** WORK INSTRUCTION **
Your output should consist of the lines from the first line of the records below through the one with "tirer parti ?", exactly, minus the pictures.

= Beginning of Section =

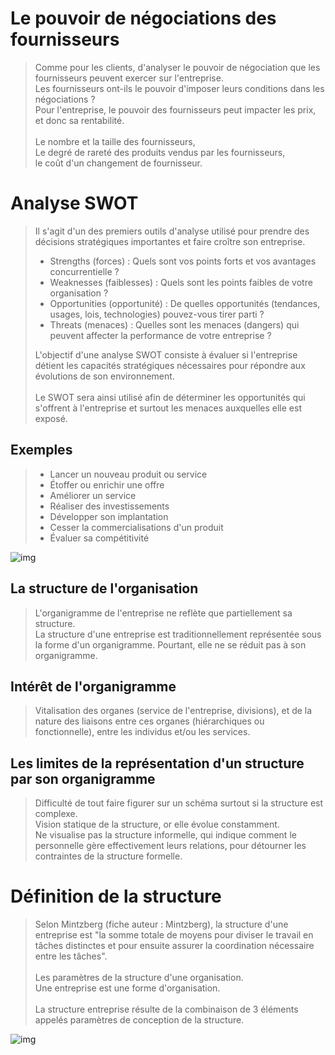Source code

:# Le pouvoir de négociations des fournisseurs

>Comme pour les clients, d'analyser le pouvoir de négociation que les fournisseurs peuvent exercer sur l'entreprise.<br>Les fournisseurs ont-ils le pouvoir d'imposer leurs conditions dans les négociations ?<br>Pour l'entreprise, le pouvoir des fournisseurs peut impacter les prix, et donc sa rentabilité.<br><br>Le nombre et la taille des fournisseurs,<br>Le degré de rareté des produits vendus par les fournisseurs,<br>le coût d'un changement de fournisseur.

# Analyse SWOT
 
>Il s'agit d'un  des premiers outils d'analyse utilisé pour prendre des décisions stratégiques importantes et faire croître son entreprise.<br>
>- Strengths (forces) : Quels sont vos points forts et vos avantages concurrentielle ?
>- Weaknesses (faiblesses) : Quels sont les points faibles de votre organisation ?
>- Opportunities (opportunité) : De quelles opportunités (tendances, usages, lois, technologies) pouvez-vous tirer parti ?
>- Threats (menaces) : Quelles sont les menaces (dangers) qui peuvent affecter la performance de votre entreprise ?<br>
>
>L'objectif d'une analyse SWOT consiste à évaluer si l'entreprise détient les capacités stratégiques nécessaires pour répondre aux évolutions de son environnement.<br><br>Le SWOT sera ainsi utilisé afin de déterminer les opportunités qui s'offrent à l'entreprise et surtout les menaces auxquelles elle est exposé.

## Exemples

>- Lancer un nouveau produit ou service
>- Étoffer ou enrichir une offre
>- Améliorer un service
>- Réaliser des investissements
>- Développer son implantation
>- Cesser la commercialisations d'un produit
>- Évaluer sa compétitivité

![img](https://media.discordapp.net/attachments/1029853121188474973/1158390441457238146/Screenshot_from_2023-10-02_15-09-39.png?ex=651c12ab&is=651ac12b&hm=65be936053dcf846d8f5600bf571441f2928426b779598e5b98e4d0e4949f5d9&=)

## La structure de l'organisation

>L'organigramme de l'entreprise ne reflète que partiellement sa structure.<br>La structure d'une entreprise est traditionnellement représentée sous la forme d'un organigramme. Pourtant, elle ne se réduit pas à son organigramme.

## Intérêt de l'organigramme

>Vitalisation des organes (service de l'entreprise, divisions), et de la nature des liaisons entre  ces organes (hiérarchiques ou fonctionnelle), entre les individus et/ou les services.

## Les limites de la représentation d'un structure par son organigramme

>Difficulté de tout faire figurer sur un schéma surtout si la structure est complexe.<br>Vision statique de la structure, or elle évolue constamment.<br>Ne visualise pas la structure informelle, qui indique comment le personnelle gère effectivement leurs relations, pour détourner les contraintes de la structure formelle.

# Définition de la structure

>Selon Mintzberg (fiche auteur : Mintzberg), la structure d'une entreprise est "la somme totale de moyens pour diviser le travail en tâches distinctes et pour ensuite assurer la coordination nécessaire entre les tâches".<br><br>Les paramètres de la structure d'une organisation.<br>Une entreprise est une forme d'organisation.<br><br>La structure entreprise résulte de la combinaison de 3 éléments appelés paramètres de conception de la structure.

![img](https://media.discordapp.net/attachments/1158392115601092650/1158400776578813962/Screenshot_from_2023-10-02_15-50-55.png?ex=651c1c4b&is=651acacb&hm=3f50f07c7bdb5076f2a027c0b749174f79dc98071b0a78f1f01bc0bfd1f5b235&=)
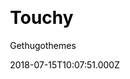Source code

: ---
title: Touchy
github: https://github.com/gethugothemes/touchy-hugo
demo: https://demo.gethugothemes.com/touchy/site/
author: Gethugothemes
ssg:
  - Hugo
cms:
  - Forestry
css:
  - Bootstrap
category:
  - Blog
date: 2018-07-15T10:07:51.000Z
description: >-
  Touchy is a minimal personal blog theme powered by Hugo. This theme is 100%
  mobile responsive.
draft: false
publish_date: '2021-01-06T10:05:54Z'
update_date: '2022-06-01T05:31:16Z'
github_star: 3
github_fork: 8
---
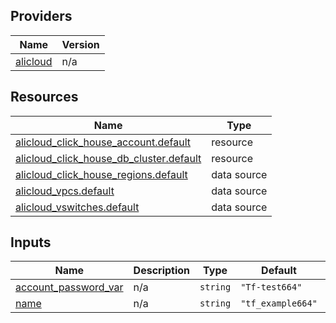 <!-- BEGIN_TF_DOCS -->
## Providers

| Name | Version |
|------|---------|
| <a name="provider_alicloud"></a> [alicloud](#provider\_alicloud) | n/a |

## Resources

| Name | Type |
|------|------|
| [alicloud_click_house_account.default](https://registry.terraform.io/providers/hashicorp/alicloud/latest/docs/resources/click_house_account) | resource |
| [alicloud_click_house_db_cluster.default](https://registry.terraform.io/providers/hashicorp/alicloud/latest/docs/resources/click_house_db_cluster) | resource |
| [alicloud_click_house_regions.default](https://registry.terraform.io/providers/hashicorp/alicloud/latest/docs/data-sources/click_house_regions) | data source |
| [alicloud_vpcs.default](https://registry.terraform.io/providers/hashicorp/alicloud/latest/docs/data-sources/vpcs) | data source |
| [alicloud_vswitches.default](https://registry.terraform.io/providers/hashicorp/alicloud/latest/docs/data-sources/vswitches) | data source |

## Inputs

| Name | Description | Type | Default | Required |
|------|-------------|------|---------|:--------:|
| <a name="input_account_password_var"></a> [account\_password\_var](#input\_account\_password\_var) | n/a | `string` | `"Tf-test664"` | no |
| <a name="input_name"></a> [name](#input\_name) | n/a | `string` | `"tf_example664"` | no |
<!-- END_TF_DOCS -->    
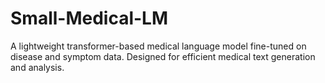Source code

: # Small-Medical-LM
A lightweight transformer-based medical language model fine-tuned on disease and symptom data. Designed for efficient medical text generation and analysis.
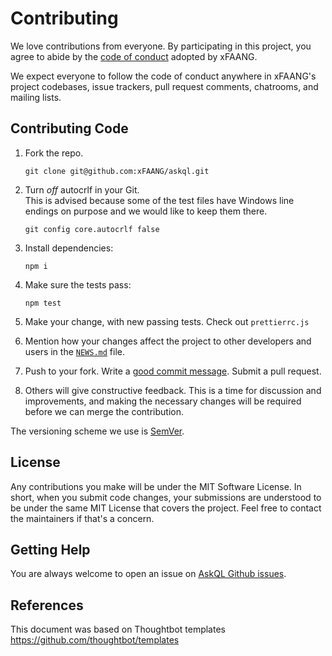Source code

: # Contributing

We love contributions from everyone.
By participating in this project,
you agree to abide by the [code of conduct] adopted by xFAANG.

[code of conduct]: https://github.com/xFAANG/askql/blob/master/CODE_OF_CONDUCT.md

We expect everyone to follow the code of conduct
anywhere in xFAANG's project codebases, issue trackers, pull request comments,
chatrooms, and mailing lists.

## Contributing Code

1.  Fork the repo.

        git clone git@github.com:xFAANG/askql.git

1.  Turn _off_ autocrlf in your Git.  
    This is advised because some of the test files have Windows line endings on purpose and we would like to keep them there.

        git config core.autocrlf false

1.  Install dependencies:

        npm i

1.  Make sure the tests pass:

        npm test

1.  Make your change, with new passing tests. Check out `prettierrc.js`

1.  Mention how your changes affect the project to other developers and users in the
    [`NEWS.md`][news] file.

1.  Push to your fork. Write a [good commit message][commit]. Submit a pull request.

1.  Others will give constructive feedback.
    This is a time for discussion and improvements,
    and making the necessary changes will be required before we can
    merge the contribution.

The versioning scheme we use is [SemVer](http://semver.org/).

[news]: https://github.com/xFAANG/askql/blob/master/NEWS.md
[commit]: http://tbaggery.com/2008/04/19/a-note-about-git-commit-messages.html

## License

Any contributions you make will be under the MIT Software License.
In short, when you submit code changes, your submissions are understood to be under the same MIT License that covers the project. Feel free to contact the maintainers if that's a concern.

## Getting Help

You are always welcome to open an issue on [AskQL Github issues](https://github.com/xFAANG/askql/issues).

## References

This document was based on Thoughtbot templates
https://github.com/thoughtbot/templates

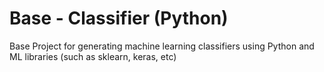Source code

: # Base - Classifier (Python)
Base Project for generating machine learning classifiers using Python and ML libraries (such as sklearn, keras, etc)
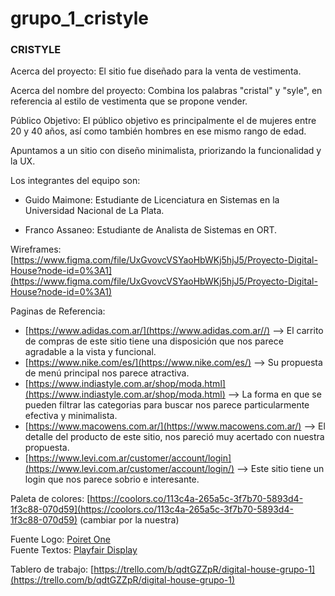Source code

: # grupo_1_cristyle

### CRISTYLE

Acerca del proyecto: El sitio fue diseñado para la venta de vestimenta.

Acerca del nombre del proyecto: Combina los palabras "cristal" y "syle", en referencia al estilo de vestimenta que se propone vender.

Público Objetivo: El público objetivo es principalmente el de mujeres entre 20 y 40 años, así como también hombres en ese mismo rango de edad.

Apuntamos a un sitio con diseño minimalista, priorizando la funcionalidad y la UX.

Los integrantes del equipo son:

-   Guido Maimone: Estudiante de Licenciatura en Sistemas en la Universidad Nacional de La Plata.
    
-   Franco Assaneo: Estudiante de Analista de Sistemas en ORT.
    

Wireframes:  [https://www.figma.com/file/UxGvovcVSYaoHbWKj5hjJ5/Proyecto-Digital-House?node-id=0%3A1](https://www.figma.com/file/UxGvovcVSYaoHbWKj5hjJ5/Proyecto-Digital-House?node-id=0%3A1)

Paginas de Referencia:

-   [https://www.adidas.com.ar/](https://www.adidas.com.ar//)  --> El carrito de compras de este sitio tiene una disposición que nos parece agradable a la vista y funcional.
-   [https://www.nike.com/es/](https://www.nike.com/es/)  --> Su propuesta de menú principal nos parece atractiva.
-   [https://www.indiastyle.com.ar/shop/moda.html](https://www.indiastyle.com.ar/shop/moda.html)  --> La forma en que se pueden filtrar las categorias para buscar nos parece particularmente efectiva y minimalista.
-   [https://www.macowens.com.ar/](https://www.macowens.com.ar/)  --> El detalle del producto de este sitio, nos pareció muy acertado con nuestra propuesta.
-   [https://www.levi.com.ar/customer/account/login](https://www.levi.com.ar/customer/account/login/)  --> Este sitio tiene un login que nos parece sobrio e interesante.


Paleta de colores:  [https://coolors.co/113c4a-265a5c-3f7b70-5893d4-1f3c88-070d59](https://coolors.co/113c4a-265a5c-3f7b70-5893d4-1f3c88-070d59) (cambiar por la nuestra)

Fuente Logo: [Poiret One](https://fonts.google.com/specimen/Poiret+One?query=poir&preview.text=CRISTYLE&preview.text_type=custom)  
Fuente Textos: [Playfair Display](https://fonts.google.com/specimen/Playfair+Display?query=playf)

Tablero de trabajo:  [https://trello.com/b/qdtGZZpR/digital-house-grupo-1](https://trello.com/b/qdtGZZpR/digital-house-grupo-1)
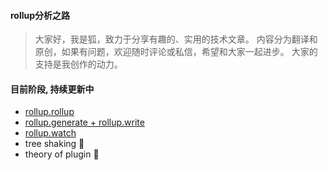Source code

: #### rollup分析之路

> 大家好，我是狐，致力于分享有趣的、实用的技术文章。
> 内容分为翻译和原创，如果有问题，欢迎随时评论或私信，希望和大家一起进步。
> 大家的支持是我创作的动力。

#### 目前阶段, 持续更新中

- [rollup.rollup](https://juejin.im/post/5e6f820de51d452716052170)
- [rollup.generate + rollup.write](https://juejin.im/post/5e735723e51d4526d326d9c9)
- [rollup.watch](https://juejin.im/post/5e7c5012e51d455c0c18d427)
- tree shaking 🚧
- theory of plugin 🚧

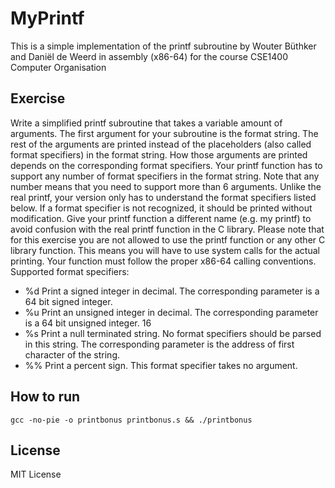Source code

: # MyPrintf
This is a simple implementation of the printf subroutine by Wouter Büthker and Daniël de Weerd in assembly (x86-64) for the course CSE1400 Computer Organisation

## Exercise
Write a simplified printf subroutine that takes a variable amount of arguments. The first argument for your subroutine is the format string. The rest of the arguments are printed instead
of the placeholders (also called format specifiers) in the format string. How those arguments are
printed depends on the corresponding format specifiers. Your printf function has to support any
number of format specifiers in the format string. Note that any number means that you need to
support more than 6 arguments.
Unlike the real printf, your version only has to understand the format specifiers listed below.
If a format specifier is not recognized, it should be printed without modification. Give your printf
function a different name (e.g. my printf) to avoid confusion with the real printf function in the
C library. Please note that for this exercise you are not allowed to use the printf function or
any other C library function. This means you will have to use system calls for the actual printing.
Your function must follow the proper x86-64 calling conventions.
Supported format specifiers:
- %d Print a signed integer in decimal. The corresponding parameter is a 64 bit signed integer.
- %u Print an unsigned integer in decimal. The corresponding parameter is a 64 bit unsigned
integer.
16
- %s Print a null terminated string. No format specifiers should be parsed in this string. The
corresponding parameter is the address of first character of the string.
- %% Print a percent sign. This format specifier takes no argument.

## How to run
`gcc -no-pie -o printbonus printbonus.s && ./printbonus`

## License
MIT License
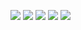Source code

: ![](http://github-profile-summary-cards.vercel.app/api/cards/profile-details?username=A13xMtzL&theme=2077)
![](http://github-profile-summary-cards.vercel.app/api/cards/repos-per-language?username=A13xMtzL&theme=2077)
![](http://github-profile-summary-cards.vercel.app/api/cards/most-commit-language?username=A13xMtzL&theme=2077)
![](http://github-profile-summary-cards.vercel.app/api/cards/stats?username=A13xMtzL&theme=2077)
![](http://github-profile-summary-cards.vercel.app/api/cards/productive-time?username=A13xMtzL&theme=2077&utcOffset=8)
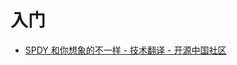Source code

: # 入门

*   [SPDY 和你想象的不一样 - 技术翻译 - 开源中国社区](http://www.oschina.net/translate/not-as-spdy-as-you-thought)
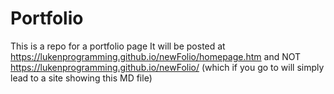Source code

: # Portfolio

This is a repo for a portfolio page 
It will be posted at https://lukenprogramming.github.io/newFolio/homepage.htm 
and NOT https://lukenprogramming.github.io/newFolio/ (which if you go to will simply lead to a site showing this MD file)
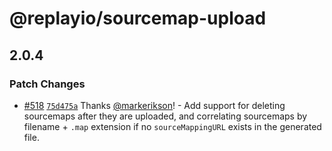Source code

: # @replayio/sourcemap-upload

## 2.0.4

### Patch Changes

- [#518](https://github.com/replayio/replay-cli/pull/518) [`75d475a`](https://github.com/replayio/replay-cli/commit/75d475ad5aed0c331cfc3b36bdcd8e7822b58c39) Thanks [@markerikson](https://github.com/markerikson)! - Add support for deleting sourcemaps after they are uploaded, and correlating sourcemaps by filename + `.map` extension if no `sourceMappingURL` exists in the generated file.
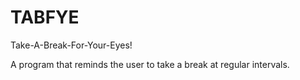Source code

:# TABFYE
Take-A-Break-For-Your-Eyes!

A program that reminds the user to take a break at regular intervals.
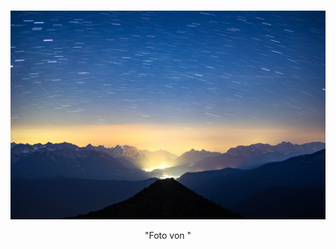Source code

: #

<div align=center>
<img width="700" src="./Media/marek-piwnicki-epdbc0xRjiI-unsplash.jpg"/>

"Foto von "

</div>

= End of Section =

** THE ANSWER **
Source code

:# Le pouvoir de négociations des fournisseurs

>Comme pour les clients, d'analyser le pouvoir de négociation que les fournisseurs peuvent exercer sur l'entreprise.<br>Les fournisseurs ont-ils le pouvoir d'imposer leurs conditions dans les négociations ?<br>Pour l'entreprise, le pouvoir des fournisseurs peut impacter les prix, et donc sa rentabilité.<br><br>Le nombre et la taille des fournisseurs,<br>Le degré de rareté des produits vendus par les fournisseurs,<br>le coût d'un changement de fournisseur.

# Analyse SWOT
 
>Il s'agit d'un  des premiers outils d'analyse utilisé pour prendre des décisions stratégiques importantes et faire croître son entreprise.<br>
>- Strengths (forces) : Quels sont vos points forts et vos avantages concurrentielle ?
>- Weaknesses (faiblesses) : Quels sont les points faibles de votre organisation ?
>- Opportunities (opportunité) : De quelles opportunités (tendances, usages, lois, technologies) pouvez-vous tirer parti ?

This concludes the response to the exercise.